In order to determine the number of bonds that an element will form, you must determine its charge. Once you know the charge, you know the bonds because for the most part the number of bonds is equal to the absolute value of the charge. So, lets learn how to determine the charge or oxidation number of an atom.
First, you will need to gather a few tools to help you with your task. You will need a periodic table, the octet rule and a couple of physics concepts. You can get a periodic table from your book, your teacher or online and the octet rule is below.
The Octet Rule:
An element will tend to gain or lose electrons in order to obtain a Noble Gas valence.

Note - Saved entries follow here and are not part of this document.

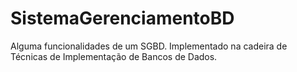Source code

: # SistemaGerenciamentoBD
Alguma funcionalidades de um SGBD. Implementado na cadeira de Técnicas de Implementação de Bancos de Dados.
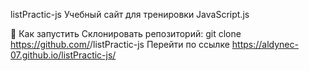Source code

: listPractic-js
Учебный сайт для тренировки JavaScript.js

🚀 Как запустить
Склонировать репозиторий:
git clone https://github.com/<ALDYNEC-07>/listPractic-js
Перейти по ссылке https://aldynec-07.github.io/listPractic-js/
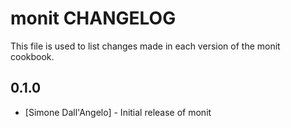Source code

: monit CHANGELOG
===============

This file is used to list changes made in each version of the monit cookbook.

0.1.0
-----
- [Simone Dall'Angelo] - Initial release of monit
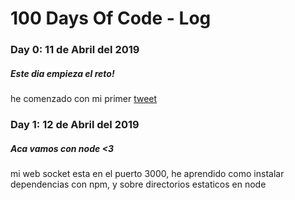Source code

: # 100 Days Of Code - Log

### Day 0: 11 de Abril del 2019
##### Este dia empieza el reto!
he comenzado con mi primer <a href="https://twitter.com/nullmecca/status/1116559948391936001">tweet</a>  

### Day 1: 12 de Abril del 2019
##### Aca vamos con node <3
mi web socket esta en el puerto 3000, he aprendido como instalar 
dependencias con npm, y sobre directorios estaticos en node
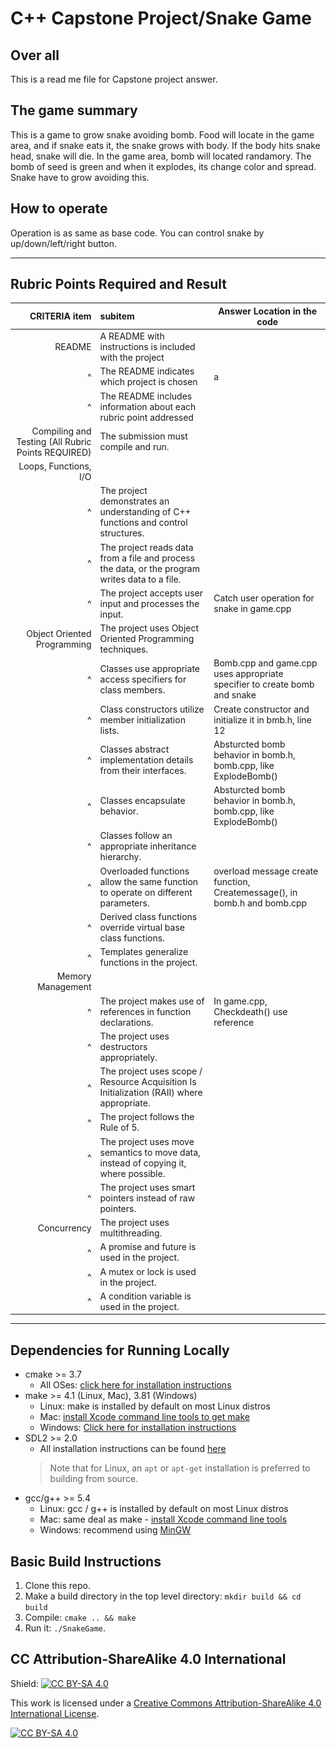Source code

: # C++ Capstone Project/Snake Game

## Over all
This is a read me file for Capstone project answer.

## The game summary
This is a game to grow snake avoiding bomb. Food will locate in the game area, and if snake eats it, the snake grows with body. If the body hits snake head, snake will die. In the game area, bomb will located randamory. The bomb of seed is green and when it explodes, its change color and spread. Snake have to grow avoiding this.

## How to operate
Operation is as same as base code. You can control snake by up/down/left/right button.

[](<img src="snake_game.gif"/>)

---
## Rubric Points Required and Result

|CRITERIA item| subitem |Answer Location in the code
|---:|:---|---|
|README| A README with instructions is included with the project||
|^|The README indicates which project is chosen|a|
|^|The README includes information about each rubric point addressed||
|Compiling and Testing (All Rubric Points REQUIRED)|The submission must compile and run.||
|Loops, Functions, I/O|||
|^|The project demonstrates an understanding of C++ functions and control structures.||
|^|The project reads data from a file and process the data, or the program writes data to a file.||
|^|The project accepts user input and processes the input.|Catch user operation for snake in game.cpp|
|Object Oriented Programming|The project uses Object Oriented Programming techniques.||
|^|Classes use appropriate access specifiers for class members.|Bomb.cpp and game.cpp uses appropriate specifier to create bomb and snake |
|^|Class constructors utilize member initialization lists.|Create constructor and initialize it in bmb.h, line 12|
|^|Classes abstract implementation details from their interfaces.|Absturcted bomb behavior in bomb.h, bomb.cpp, like ExplodeBomb()|
|^|Classes encapsulate behavior.|Absturcted bomb behavior in bomb.h, bomb.cpp, like ExplodeBomb()|
|^|Classes follow an appropriate inheritance hierarchy.||
|^|Overloaded functions allow the same function to operate on different parameters.|overload message create function, Createmessage(), in bomb.h and bomb.cpp|
|^|Derived class functions override virtual base class functions.||
|^|Templates generalize functions in the project.||
|Memory Management|||
|^|The project makes use of references in function declarations.|In game.cpp, Checkdeath() use reference|
|^|The project uses destructors appropriately.||
|^|The project uses scope / Resource Acquisition Is Initialization (RAII) where appropriate.||
|^|The project follows the Rule of 5.||
|^|The project uses move semantics to move data, instead of copying it, where possible.||
|^|The project uses smart pointers instead of raw pointers.||
|Concurrency|The project uses multithreading.||
|^|A promise and future is used in the project.||
|^|A mutex or lock is used in the project.||
|^|A condition variable is used in the project.||

---

## Dependencies for Running Locally
* cmake >= 3.7
  * All OSes: [click here for installation instructions](https://cmake.org/install/)
* make >= 4.1 (Linux, Mac), 3.81 (Windows)
  * Linux: make is installed by default on most Linux distros
  * Mac: [install Xcode command line tools to get make](https://developer.apple.com/xcode/features/)
  * Windows: [Click here for installation instructions](http://gnuwin32.sourceforge.net/packages/make.htm)
* SDL2 >= 2.0
  * All installation instructions can be found [here](https://wiki.libsdl.org/Installation)
  >Note that for Linux, an `apt` or `apt-get` installation is preferred to building from source. 
* gcc/g++ >= 5.4
  * Linux: gcc / g++ is installed by default on most Linux distros
  * Mac: same deal as make - [install Xcode command line tools](https://developer.apple.com/xcode/features/)
  * Windows: recommend using [MinGW](http://www.mingw.org/)

## Basic Build Instructions

1. Clone this repo.
2. Make a build directory in the top level directory: `mkdir build && cd build`
3. Compile: `cmake .. && make`
4. Run it: `./SnakeGame`.


## CC Attribution-ShareAlike 4.0 International


Shield: [![CC BY-SA 4.0][cc-by-sa-shield]][cc-by-sa]

This work is licensed under a
[Creative Commons Attribution-ShareAlike 4.0 International License][cc-by-sa].

[![CC BY-SA 4.0][cc-by-sa-image]][cc-by-sa]

[cc-by-sa]: http://creativecommons.org/licenses/by-sa/4.0/
[cc-by-sa-image]: https://licensebuttons.net/l/by-sa/4.0/88x31.png
[cc-by-sa-shield]: https://img.shields.io/badge/License-CC%20BY--SA%204.0-lightgrey.svg
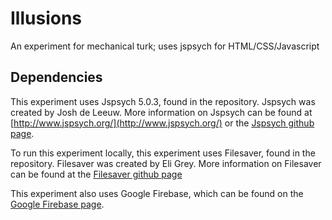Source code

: # Illusions
An experiment for mechanical turk; uses jspsych for HTML/CSS/Javascript

## Dependencies

This experiment uses Jspsych 5.0.3, found in the repository. Jspsych was created by Josh de Leeuw. More information on Jspsych can be found at [http://www.jspsych.org/](http://www.jspsych.org/) or the [Jspsych github page](https://github.com/jodeleeuw/jsPsych/).

To run this experiment locally, this experiment uses Filesaver, found in the repository. Filesaver was created by Eli Grey. More information on Filesaver can be found at the [Filesaver github page](https://github.com/eligrey/FileSaver.js/)

This experiment also uses Google Firebase, which can be found on the [Google Firebase page](https://firebase.google.com/).
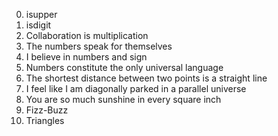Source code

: 0. isupper
1. isdigit
2. Collaboration is multiplication
3. The numbers speak for themselves
4. I believe in numbers and sign
5. Numbers constitute the only universal language
6. The shortest distance between two points is a straight line
7. I feel like I am diagonally parked in a parallel universe
8. You are so much sunshine in every square inch
9. Fizz-Buzz
10. Triangles
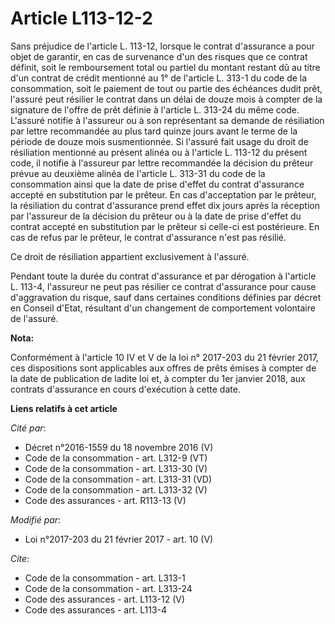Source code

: # Article L113-12-2

Sans préjudice de l'article L. 113-12, lorsque le contrat d'assurance a pour objet de garantir, en cas de survenance d'un des
risques que ce contrat définit, soit le remboursement total ou partiel du montant restant dû au titre d'un contrat de crédit
mentionné au 1° de l'article L. 313-1 du code de la consommation, soit le paiement de tout ou partie des échéances dudit
prêt, l'assuré peut résilier le contrat dans un délai de douze mois à compter de la signature de l'offre de prêt définie à
l'article L. 313-24 du même code. L'assuré notifie à l'assureur ou à son représentant sa demande de résiliation par lettre
recommandée au plus tard quinze jours avant le terme de la période de douze mois susmentionnée. Si l'assuré fait usage du
droit de résiliation mentionné au présent alinéa ou à l'article L. 113-12 du présent code, il notifie à l'assureur par lettre
recommandée la décision du prêteur prévue au deuxième alinéa de l'article L. 313-31 du code de la consommation ainsi que la
date de prise d'effet du contrat d'assurance accepté en substitution par le prêteur. En cas d'acceptation par le prêteur, la
résiliation du contrat d'assurance prend effet dix jours après la réception par l'assureur de la décision du prêteur ou à la
date de prise d'effet du contrat accepté en substitution par le prêteur si celle-ci est postérieure. En cas de refus par le
prêteur, le contrat d'assurance n'est pas résilié. 

Ce droit de résiliation appartient exclusivement à l'assuré. 

Pendant toute la durée du contrat d'assurance et par dérogation à l'article L. 113-4, l'assureur ne peut pas résilier ce
contrat d'assurance pour cause d'aggravation du risque, sauf dans certaines conditions définies par décret en Conseil d'Etat,
résultant d'un changement de comportement volontaire de l'assuré.

**Nota:**

Conformément à l'article 10 IV et V de la loi n° 2017-203 du 21 février 2017, ces dispositions sont applicables aux offres de
prêts émises à compter de la date de publication de ladite loi et, à compter du 1er janvier 2018, aux contrats d'assurance en
cours d'exécution à cette date.

**Liens relatifs à cet article**

_Cité par_:

  - Décret n°2016-1559 du 18 novembre 2016 (V)
  - Code de la consommation - art. L312-9 (VT)
  - Code de la consommation - art. L313-30 (V)
  - Code de la consommation - art. L313-31 (VD)
  - Code de la consommation - art. L313-32 (V)
  - Code des assurances - art. R113-13 (V)

_Modifié par_:

  - Loi n°2017-203 du 21 février 2017 - art. 10 (V)

_Cite_:

  - Code de la consommation - art. L313-1
  - Code de la consommation - art. L313-24
  - Code des assurances - art. L113-12 (V)
  - Code des assurances - art. L113-4
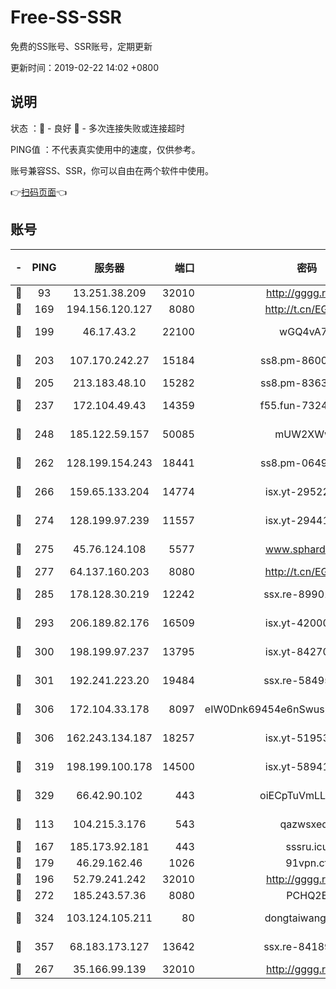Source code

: # Free-SS-SSR

免费的SS账号、SSR账号，定期更新

更新时间：2019-02-22 14:02 +0800

## 说明

状态     ：🙂 - 良好 🙁 - 多次连接失败或连接超时

PING值   ：不代表真实使用中的速度，仅供参考。

账号兼容SS、SSR，你可以自由在两个软件中使用。

👉[扫码页面](https://liesauer.github.io/free-ss-ssr.github.io/)👈

## 账号

|-|PING|服务器|端口|密码|加密方式|区域|
|:----:|:----:|:-----:|-----:|:----:|:----:|:----:|
|🙂|93|13.251.38.209|32010|http://gggg.rocks|chacha20|SG|
|🙂|169|194.156.120.127|8080|http://t.cn/EGJIyrl|rc4-md5|RU|
|🙂|199|46.17.43.2|22100|wGQ4vA7D|aes-256-gcm|RU|
|🙂|203|107.170.242.27|15184|ss8.pm-86005038|aes-256-cfb|US|
|🙂|205|213.183.48.10|15282|ss8.pm-83634302|rc4-md5|RU|
|🙂|237|172.104.49.43|14359|f55.fun-73245889|aes-256-cfb|SG|
|🙂|248|185.122.59.157|50085|mUW2XWw8|aes-256-cfb|GB|
|🙂|262|128.199.154.243|18441|ss8.pm-06496894|aes-256-cfb|SG|
|🙂|266|159.65.133.204|14774|isx.yt-29522015|aes-256-cfb|SG|
|🙂|274|128.199.97.239|11557|isx.yt-29441916|aes-256-cfb|SG|
|🙂|275|45.76.124.108|5577|www.sphard.com|aes-256-cfb|AU|
|🙂|277|64.137.160.203|8080|http://t.cn/EGJIyrl|rc4-md5|CA|
|🙂|285|178.128.30.219|12242|ssx.re-89901367|aes-256-cfb|SG|
|🙂|293|206.189.82.176|16509|isx.yt-42000315|aes-256-cfb|SG|
|🙂|300|198.199.97.237|13795|isx.yt-84270980|aes-256-cfb|US|
|🙂|301|192.241.223.20|19484|ssx.re-58495020|aes-256-cfb|US|
|🙂|306|172.104.33.178|8097|eIW0Dnk69454e6nSwuspv9DmS201tQ0D|aes-256-cfb|SG|
|🙂|306|162.243.134.187|18257|isx.yt-51953199|aes-256-cfb|US|
|🙂|319|198.199.100.178|14500|isx.yt-58941440|aes-256-cfb|US|
|🙂|329|66.42.90.102|443|oiECpTuVmLLxk4Ts|aes-256-cfb|US|
|🙂|113|104.215.3.176|543|qazwsxedc|aes-256-gcm|JP|
|🙂|167|185.173.92.181|443|sssru.icu|rc4-md5|RU|
|🙂|179|46.29.162.46|1026|91vpn.cf|rc4-md5|RU|
|🙂|196|52.79.241.242|32010|http://gggg.rocks|chacha20|KR|
|🙂|272|185.243.57.36|8080|PCHQ2E|rc4-md5|US|
|🙂|324|103.124.105.211|80|dongtaiwang.com|aes-256-cfb|US|
|🙂|357|68.183.173.127|13642|ssx.re-84189267|aes-256-cfb|US|
|🙁|267|35.166.99.139|32010|http://gggg.rocks|chacha20|US|

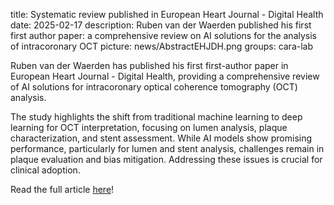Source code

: title: Systematic review published in European Heart Journal - Digital Health 
date: 2025-02-17
description: Ruben van der Waerden published his first first author paper: a comprehensive review on AI solutions for the analysis of intracoronary OCT
picture: news/AbstractEHJDH.png
groups: cara-lab

Ruben van der Waerden has published his first first-author paper in European Heart Journal - Digital Health, providing a comprehensive review of AI solutions for intracoronary optical coherence tomography (OCT) analysis.

The study highlights the shift from traditional machine learning to deep learning for OCT interpretation, focusing on lumen analysis, plaque characterization, and stent assessment. While AI models show promising performance, particularly for lumen and stent analysis, challenges remain in plaque evaluation and bias mitigation. Addressing these issues is crucial for clinical adoption.

Read the full article [here](https://academic.oup.com/ehjdh/advance-article/doi/10.1093/ehjdh/ztaf005/7985683)!

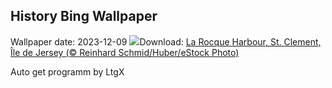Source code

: ## History Bing Wallpaper
Wallpaper date: 2023-12-09
![](https://www.bing.com/th?id=OHR.JerseyIsland_FR-FR4014866072_UHD.jpg&w=1000)Download: [La Rocque Harbour, St. Clement, Île de Jersey (© Reinhard Schmid/Huber/eStock Photo)](https://www.bing.com/th?id=OHR.JerseyIsland_FR-FR4014866072_UHD.jpg)

Auto get programm by LtgX
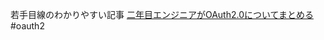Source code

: 若手目線のわかりやすい記事
[二年目エンジニアがOAuth2.0についてまとめる](https://qiita.com/naoya_matsuda/items/a7ff1be7905d45b530c1)
#oauth2 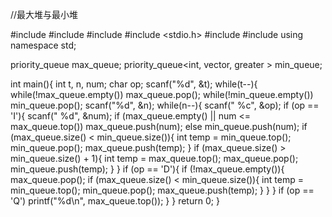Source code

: //最大堆与最小堆

#include <iostream>
#include <iomanip>
#include <cmath>
#include <stdio.h>
#include <queue>
#include <cstring>
using namespace std;

priority_queue<int> max_queue;
priority_queue<int, vector<int>, greater<int> > min_queue;

int main(){
	int t, n, num;
	char op;
	scanf("%d", &t);
	while(t--){
		while(!max_queue.empty())
			max_queue.pop();
		while(!min_queue.empty())
			min_queue.pop();
		scanf("%d", &n);
		while(n--){
			scanf(" %c", &op);
			if (op == 'I'){
				scanf(" %d", &num);
				if (max_queue.empty() || num <= max_queue.top())
					max_queue.push(num);
				else
					min_queue.push(num);
				if (max_queue.size() < min_queue.size()){
					int temp = min_queue.top();
					min_queue.pop();
					max_queue.push(temp);
				}
				if (max_queue.size() > min_queue.size() + 1){
					int temp = max_queue.top();
					max_queue.pop();
					min_queue.push(temp);
				}
			}
			if (op == 'D'){
				if (!max_queue.empty()){
					max_queue.pop();
					if (max_queue.size() < min_queue.size()){
						int temp = min_queue.top();
						min_queue.pop();
						max_queue.push(temp);
					}
				}
			}
			if (op == 'Q')
				printf("%d\n", max_queue.top());
		}
	}
    return 0;
}
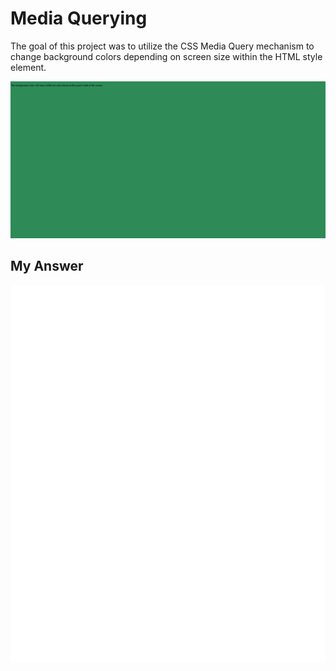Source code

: # Media Querying

The goal of this project was to utilize the CSS Media Query mechanism to change background colors depending on screen size within the HTML style element.

![Goal-Image](goal.gif)

## My Answer

![here](carbon.svg)
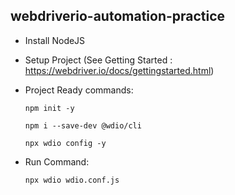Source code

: ## webdriverio-automation-practice ##

- Install NodeJS 
- Setup Project (See Getting Started : https://webdriver.io/docs/gettingstarted.html)

- Project Ready commands:
	
	`npm init -y`

	`npm i --save-dev @wdio/cli`
	
	`npx wdio config -y`
	
- Run Command:
	
	`npx wdio wdio.conf.js`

Nature tend to move toward a state of lower energy, which basically means nature takes the easy way. Also, you need to remember that opposites attract an likes repel. These two concepts will help you decide whether an element will gain or lose electrons to obtain the Noble gas valence.
Alright, ready to put these tools to work? Good! Lets determine the charge for lithium.
- Find lithium on the periodic table and determine the valence electrons.
- Lithium has 1 valence electron.
Now remember the octet rule and ask, "Is it easier to lose 1 electron and go back to helium or is it easier to gain 7 electrons and move toward neon?"
I hope you answered that it is easier to lose one and go back. So, lithium will tend lose one electron and become a (+1) cation.
Remember, if you lose electrons you become more positive and if you gain electrons you become more negative because electrons are negative .
If the charge of lithium is (+1) then it will have one bond. It really is just that easy.
Should we try another? How about chlorine?
- Find chlorine on the periodic table and determine the valence electrons.
- Chlorine has 7 valence electrons.
Now ask, "Is it easier to gain 1 electron and go towards argon or is it easier to lose 7 electrons and move back to neon?"
That's right it is easier to gain one and move toward argon. So, chlorine will have a (1) charge and form one bond.